Un soir à Hippos, en réponse à la question d’un disciple, Jésus enseigna la leçon sur le pardon. Le Maitre dit :
« Si un homme de cœur a cent brebis, et si l’une d’entre elles s’égare, n’abandonnera-t-il pas aussitôt les quatre-vingt-dix-neuf pour partir à la recherche de celle qui s’est égarée ? S’il est un bon berger, ne poursuivra-t-il pas ses recherches jusqu’à ce qu’il l’ait trouvée ? Alors, quand le berger a retrouvé sa brebis perdue, il la charge sur son épaule, rentre chez lui en se réjouissant et crie, au passage, à ses amis et voisins : ‘Réjouissez-vous avec moi, car j’ai retrouvé ma brebis perdue.’ Je proclame qu’il y a plus de joie au ciel pour un pécheur qui se repent que pour quatre-vingt-dix-neuf justes qui n’ont pas besoin de se repentir. Cependant, il n’est pas conforme à la volonté de mon Père qui est aux cieux que l’un de ces petits s’égare, et encore bien moins qu’il périsse. Dans votre religion, Dieu peut recevoir des pécheurs repentants ; dans l’évangile du royaume, le Père va à leur recherche avant même qu’ils aient sérieusement pensé à se repentir.
« Le Père qui est aux cieux aime ses enfants, et c’est pourquoi vous devriez apprendre à vous aimer les uns les autres. Le Père qui est aux cieux vous pardonne vos péchés ; vous devriez donc apprendre à vous pardonner les uns les autres. Si ton frère pèche contre toi, va vers lui et montre-lui sa faute avec tact et patience. Fais tout cela en tête-à-tête. S’il veut t’écouter, alors, tu as gagné ton frère. Mais, si ton frère refuse de t’entendre, s’il persiste dans son erreur, retourne encore une fois vers lui en emmenant un ou deux amis communs, afin d’avoir deux ou même trois témoins pour confirmer ton témoignage et établir le fait que tu as traité avec justice et miséricorde le frère qui t’a fait du tort. Ensuite, s’il refuse d’écouter tes amis, tu peux raconter toute l’histoire à la congrégation, et s’il refuse de l’écouter, laisse la fraternité prendre la mesure qu’elle juge sage ; laisse ce membre indiscipliné devenir un proscrit du royaume.

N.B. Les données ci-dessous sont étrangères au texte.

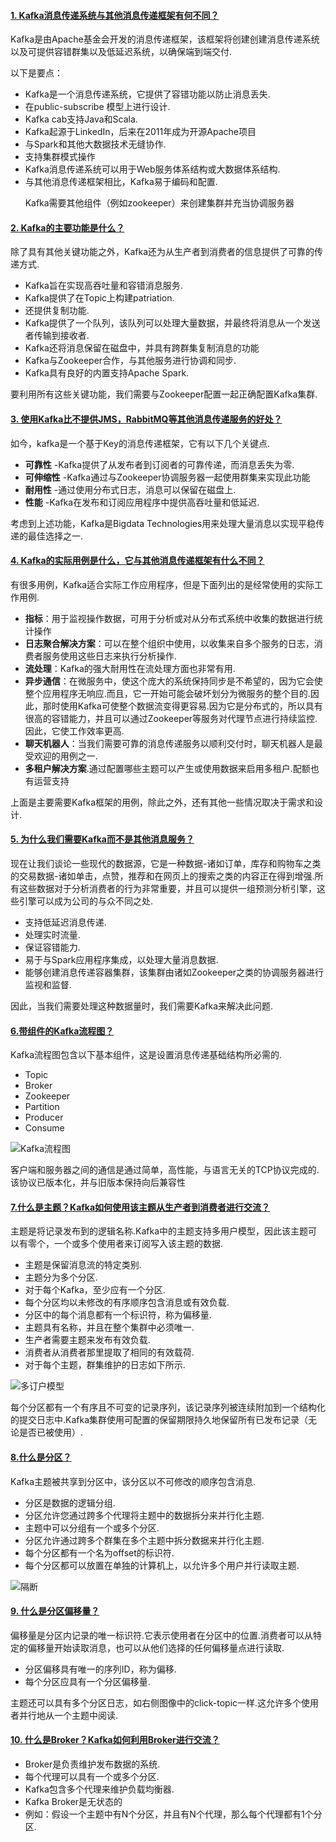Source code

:#### [1\. Kafka消息传递系统与其他消息传递框架有何不同？](#collapse-beginner-975)

Kafka是由Apache基金会开发的消息传递框架，该框架将创建创建消息传递系统以及可提供容错群集以及低延迟系统，以确保端到端交付.

以下是要点：

*   Kafka是一个消息传递系统，它提供了容错功能以防止消息丢失. 
*   在public-subscribe 模型上进行设计.
*   Kafka cab支持Java和Scala.
*   Kafka起源于LinkedIn，后来在2011年成为开源Apache项目
*   与Spark和其他大数据技术无缝协作.
*   支持集群模式操作
*   Kafka消息传递系统可以用于Web服务体系结构或大数据体系结构. 
*   与其他消息传递框架相比，Kafka易于编码和配置.

      Kafka需要其他组件（例如zookeeper）来创建集群并充当协调服务器


#### [2\. Kafka的主要功能是什么？](#collapse-beginner-976)

除了具有其他关键功能之外，Kafka还为从生产者到消费者的信息提供了可靠的传递方式.

*   Kafka旨在实现高吞吐量和容错消息服务.
*   Kafka提供了在Topic上构建patriation.
*   还提供复制功能.
*   Kafka提供了一个队列，该队列可以处理大量数据，并最终将消息从一个发送者传输到接收者. 
*   Kafka还将消息保留在磁盘中，并具有跨群集复制消息的功能
*   Kafka与Zookeeper合作，与其他服务进行协调和同步.
*   Kafka具有良好的内置支持Apache Spark.

要利用所有这些关键功能，我们需要与Zookeeper配置一起正确配置Kafka集群.

#### [3\. 使用Kafka比不提供JMS，RabbitMQ等其他消息传递服务的好处？](#collapse-beginner-977)

如今，kafka是一个基于Key的消息传递框架，它有以下几个关键点.

*   **可靠性** -Kafka提供了从发布者到订阅者的可靠传递，而消息丢失为零.
*   **可伸缩性** -Kafka通过与Zookeeper协调服务器一起使用群集来实现此功能
*   **耐用性** -通过使用分布式日志，消息可以保留在磁盘上.
*   **性能** -Kafka在发布和订阅应用程序中提供高吞吐量和低延迟.

考虑到上述功能，Kafka是Bigdata Technologies用来处理大量消息以实现平稳传递的最佳选择之一.


#### [4\. Kafka的实际用例是什么，它与其他消息传递框架有什么不同？](#collapse-beginner-978)

有很多用例，Kafka适合实际工作应用程序，但是下面列出的是经常使用的实际工作用例.

*   **指标**：用于监视操作数据，可用于分析或对从分布式系统中收集的数据进行统计操作 
*   **日志聚合解决方案**：可以在整个组织中使用，以收集来自多个服务的日志，消费者服务使用这些日志来执行分析操作.
*   **流处理**：Kafka的强大耐用性在流处理方面也非常有用.
*   **异步通信**：在微服务中，使这个庞大的系统保持同步是不希望的，因为它会使整个应用程序无响应.而且，它一开始可能会破坏划分为微服务的整个目的.因此，那时使用Kafka可使整个数据流变得更容易.因为它是分布式的，所以具有很高的容错能力，并且可以通过Zookeeper等服务对代理节点进行持续监控.因此，它使工作效率更高.
*   **聊天机器人**：当我们需要可靠的消息传递服务以顺利交付时，聊天机器人是最受欢迎的用例之一. 
*   **多租户解决方案**.通过配置哪些主题可以产生或使用数据来启用多租户.配额也有运营支持

上面是主要需要Kafka框架的用例，除此之外，还有其他一些情况取决于需求和设计.

#### [5\. 为什么我们需要Kafka而不是其他消息服务？](#collapse-beginner-979)

现在让我们谈论一些现代的数据源，它是一种数据-诸如订单，库存和购物车之类的交易数据-诸如单击，点赞，推荐和在网页上的搜索之类的内容正在得到增强.所有这些数据对于分析消费者的行为非常重要，并且可以提供一组预测分析引擎，这些引擎可以成为公司的与众不同之处. 

*   支持低延迟消息传递.
*   处理实时流量.
*   保证容错能力.
*   易于与Spark应用程序集成，以处理大量消息数据.
*   能够创建消息传递容器集群，该集群由诸如Zookeeper之类的协调服务器进行监视和监督.

因此，当我们需要处理这种数据量时，我们需要Kafka来解决此问题. 


#### [6.带组件的Kafka流程图？](#collapse-beginner-980)

Kafka流程图包含以下基本组件，这是设置消息传递基础结构所必需的. 

*   Topic
*   Broker
*   Zookeeper
*   Partition 
*   Producer
*   Consume

![Kafka流程图](https://d2o2utebsixu4k.cloudfront.net/media/images/1549951293594-kafka-interview-questions-Image-1.jpg)

客户端和服务器之间的通信是通过简单，高性能，与语言无关的TCP协议完成的.该协议已版本化，并与旧版本保持向后兼容性


#### [7.什么是主题？Kafka如何使用该主题从生产者到消费者进行交流？](#collapse-beginner-981)

主题是将记录发布到的逻辑名称.Kafka中的主题支持多用户模型，因此该主题可以有零个，一个或多个使用者来订阅写入该主题的数据.

*   主题是保留消息流的特定类别.
*   主题分为多个分区.
*   对于每个Kafka，至少应有一个分区.
*   每个分区均以未修改的有序顺序包含消息或有效负载. 
*   分区中的每个消息都有一个标识符，称为偏移量.
*   主题具有名称，并且在整个集群中必须唯一. 
*   生产者需要主题来发布有效负载. 
*   消费者从消费者那里提取了相同的有效载荷. 
*   对于每个主题，群集维护的日志如下所示.

![多订户模型](https://d2o2utebsixu4k.cloudfront.net/media/images/1549951377071-kafka-interview-questions-Image-4.jpg)

每个分区都有一个有序且不可变的记录序列，该记录序列被连续附加到一个结构化的提交日志中.Kafka集群使用可配置的保留期限持久地保留所有已发布记录（无论是否已被使用）.


#### [8.什么是分区？](#collapse-beginner-982)

Kafka主题被共享到分区中，该分区以不可修改的顺序包含消息.

*   分区是数据的逻辑分组.
*   分区允许您通过跨多个代理将主题中的数据拆分来并行化主题.  
*   主题中可以分组有一个或多个分区.
*   分区允许通过跨多个群集在多个主题中拆分数据来并行化主题. 
*   每个分区都有一个名为offset的标识符.
*   每个分区都可以放置在单独的计算机上，以允许多个用户并行读取主题. 

![隔断](https://d2o2utebsixu4k.cloudfront.net/media/images/1549951437246-kafka-interview-questions-Image-2.jpg)

#### [9\. 什么是分区偏移量？](#collapse-beginner-983)

偏移量是分区内记录的唯一标识符.它表示使用者在分区中的位置.消费者可以从特定的偏移量开始读取消息，也可以从他们选择的任何偏移量点进行读取.

*   分区偏移具有唯一的序列ID，称为偏移.
*   每个分区应具有一个分区偏移量. 

主题还可以具有多个分区日志，如右侧图像中的click-topic一样.这允许多个使用者并行地从一个主题中阅读.


#### [10\. 什么是Broker？Kafka如何利用Broker进行交流？](#collapse-beginner-984)

*   Broker是负责维护发布数据的系统.
*   每个代理可以具有一个或多个分区. 
*   Kafka包含多个代理来维护负载均衡器.
*   Kafka Broker是无状态的 
*   例如：假设一个主题中有N个分区，并且有N个代理，那么每个代理都有1个分区. 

Alors que vous ne pouvez pas prétendre juger l’âme de vos compagnons, alors qu’il ne vous est pas permis de pardonner les péchés ni d’oser usurper d’une autre manière les prérogatives des superviseurs des armées célestes, par contre, le maintien de l’ordre temporel dans le royaume sur terre vous a été confié. Alors que vous n’êtes pas autorisés à vous immiscer dans les décrets divins concernant la vie éternelle, vous règlerez les problèmes de conduite dans la mesure où ils concernent le bien-être temporel de la fraternité sur terre. Ainsi, pour toutes ces questions liées à la discipline de la fraternité, tout ce que vous décrèterez sur terre sera reconnu au ciel. Bien que vous ne puissiez déterminer la destinée éternelle de l’individu, vous êtes autorisés à légiférer en ce qui concerne la conduite du groupe, car, là où deux ou trois d’entre vous sont d’accord au sujet de n’importe laquelle de ces choses et font appel à moi, vous serez exaucés si cette pétition n’est pas incompatible avec la volonté de mon Père qui est dans les cieux. Et tout ceci est toujours vrai, car, là où deux ou trois croyants sont réunis, je suis là au milieu d’eux. »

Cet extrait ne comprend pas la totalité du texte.